Much like “Candy Apples,” candy corn has to include the word “candy” in it’s name to let us know it’s something we should enjoy. That is not a coincidence. Candy corn is, without a doubt, the lowest form of candy. They look like dirty earplugs and their texture’s the same as ear wax. Never has a child been allowed to select their own treat, reached into a bowl full of twix and Twizzlers and Reeses cups and picked out a box of candy corn. It’s never happened. In fact, candy corn has never actually been consumed during the months of October or November. The only time anyone eats candy corn is when they’re desperate and completely out of every piece of halloween candy, and even then, they’re not happy about it.
Look, we’ll admit leaves are nice to look at– but that lasts for like one or two days tops. There is something nice about the orange and yellows welcoming you into fall, but, after that, they’re just garbage. Sure, it’s a natural process for a tree to shed its leaves every year, but it’s also a natural process for dogs to shed some of their fur. When that happens, you clean up after your dog, you don’t spend all of October and November with your shoes covered in dog fur. But for the next few months we have to spend every moment nearly slipping on mother nature’s gray and brown boobie traps. Leaves are a public safety hazard and they can suck it.
Pumpkin Spice Latte
It’s not enough that every basic b*tch this side of Canada has to take an Instagram with a dumb cup of coffee, I also have to hear about it. It’s an assault on the eyes and ears, “PSL OMG PSL, Pumpkin eeeeeuuuuhhhh.”
First off, they taste awful. They taste like a pumpkin farted into a bowl of caramel. You’re drinking syrup and milk, and acting like you’re a sommelier of fine wine. It’s gross.
Second, they’re horrible for you. Isn’t it ironic that the people obsessed with these dumb drinks also happen to be the ones juicing and doing yoga and instagraming about it? You’d have to run 3.5 miles to burn that PSL off, which I’m guessing you’re not doing and are rather sitting in bed watching Netflix, Tweeting about how pizza is your boyfriend. There’s a reason for that.

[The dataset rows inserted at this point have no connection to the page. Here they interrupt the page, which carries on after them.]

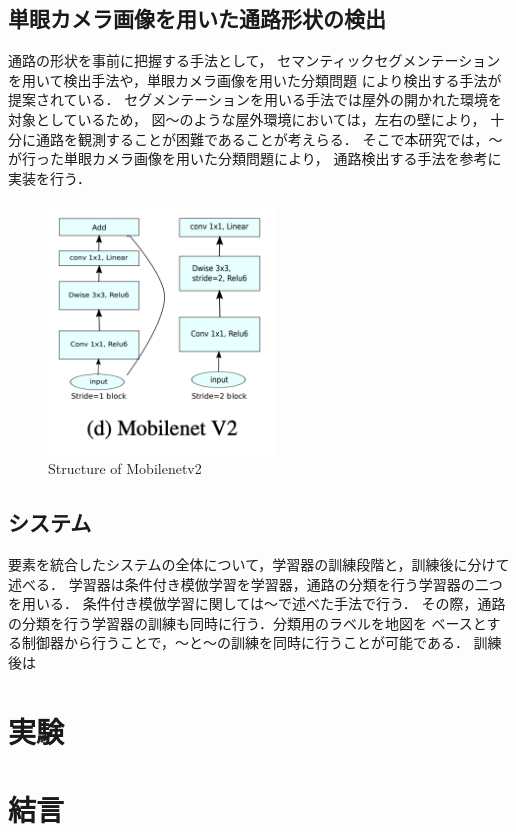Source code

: \documentclass{jarticle}
\begin{document}
\subsection{単眼カメラ画像を用いた通路形状の検出}
通路の形状を事前に把握する手法として，
セマンティックセグメンテーションを用いて検出手法や，単眼カメラ画像を用いた分類問題
により検出する手法が提案されている．
セグメンテーションを用いる手法では屋外の開かれた環境を対象としているため，
図〜のような屋外環境においては，左右の壁により，
十分に通路を観測することが困難であることが考えらる．
そこで本研究では，〜が行った単眼カメラ画像を用いた分類問題により，
通路検出する手法を参考に実装を行う．
\begin{figure}[h]
  \centering
   \includegraphics[width=60mm]{./figs/mobilenetv2.png}
   \vspace*{-4mm}
   \caption{Structure of Mobilenetv2}
   \label{fig:mobilenetv2}
 \end{figure}
\subsection{システム}
要素を統合したシステムの全体について，学習器の訓練段階と，訓練後に分けて述べる．
学習器は条件付き模倣学習を学習器，通路の分類を行う学習器の二つを用いる．
条件付き模倣学習に関しては〜で述べた手法で行う．
その際，通路の分類を行う学習器の訓練も同時に行う．分類用のラベルを地図を
ベースとする制御器から行うことで，〜と〜の訓練を同時に行うことが可能である．
訓練後は

\section{実験}
\section{結言}
\end{document}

Oh I can’t wait for ladies to bust these horrid things out. You know what these look like to me? An old, over-used sponge. Like the one you used for the four straight years in college? Sure these things are warm, but they’re soaking up every drop of sweat that’s coming out your foot.
It’s so cute they’re called Uggs, because they’re ugly, get it? Why is that validation to make your foot look like a cartoon’s? That’s like smearing crap on your face and saying “Well, it’s called Uggo Makeup, so it’s cool.” No it’s not. Not at all.
I sure love anything that looks like wrinkled penis with warts on it. Not that’s what mine looks like, what would give you that idea?
Anyway, I have enough things reminding me of my wrinkled penis. I mean of wrinkled penises. How did we get on this subject anyway, I hate Fall. Death to Fall!!